In European capitals this was seen as an existential threat to the entire European project, while Eurosceptics across the UK saw it as the perfect moment to pull up the drawbridge. The political establishment fired back with a barrage of government data, third-country endorsements and world bodiesʼ opinions, unsure whether these long-trusted political weapons weren’t firing blanks.
Prime Minister Theresa May has announced she will trigger the formal Brexit negotiation process by the end of March 2017. Drawing on analysis of official and off-the-record meetings with senior politicians as well as with ordinary voters, we will be joined by a panel of experts to discuss where post-referendum Britain is heading, how we got here, and what lessons might be learned.
Chaired by Jamie Coomarasamy, presenter on BBC World Service programme Newshour.

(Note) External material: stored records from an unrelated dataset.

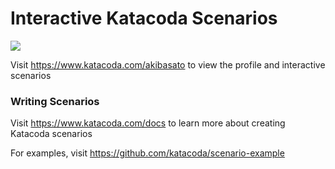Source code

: # Interactive Katacoda Scenarios

[![](http://shields.katacoda.com/katacoda/akibasato/count.svg)](https://www.katacoda.com/akibasato "Get your profile on Katacoda.com")

Visit https://www.katacoda.com/akibasato to view the profile and interactive scenarios

### Writing Scenarios
Visit https://www.katacoda.com/docs to learn more about creating Katacoda scenarios

For examples, visit https://github.com/katacoda/scenario-example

Speakers (full panel announced soon):
Gary Gibbon is Political Editor of Channel 4 News. He has reported on UK politics for the programme since 1997, including fi ve general elections and major EU and G7/G20 summits. He won the 2006 RTS Home News Award with Jon Snow for revealing the Attorney-Generalʼs legal opinion on the Second Iraq War, the 2008 Political Studies Association Broadcast Journalist of the Year award, and the 2010 Royal Television Societyʼs Specialist Broadcaster of the Year award.
Bojan Pancevski has been covering Europe at large as the The Sunday Times’ European Union Correspondent since 2009. He travels extensively across Europe covering diverse issues ranging from the war in eastern Ukraine to Brexit. Currently, his reporting is focused on EU affairs, European politics and diplomacy, migration, terrorism and German politics. Prior to his present assignment he was covering Central and Eastern Europe, based in Vienna and Berlin.
Iain Macwhirter is the political commentator for the Herald and Sunday Herald. His latest book is Disunited Kingdom: How Westminster won a referendum but lost Scotland has been a best seller. His three part 2013 TV series “Road to Referendum” was nominated for a Bafta. A former BBC correspondent and political presenter, Iain spent nearly 10 years in the Westminster lobby presenting programmes including “Westminster Live” before returning to Scotland in 1999 to help launch the Sunday Herald and present BBC’s “Holyrood Live”. He has been a columnist for The Observer, The New Statesman and The Scotsman among other publications. He is the former Rector of Edinburgh University.
Anand Menon is Professor of European Politics and Foreign Affairs at King’s College London in the United Kingdom and was appointed in January 2014 as Director of the UK in a Changing Europe Initiative.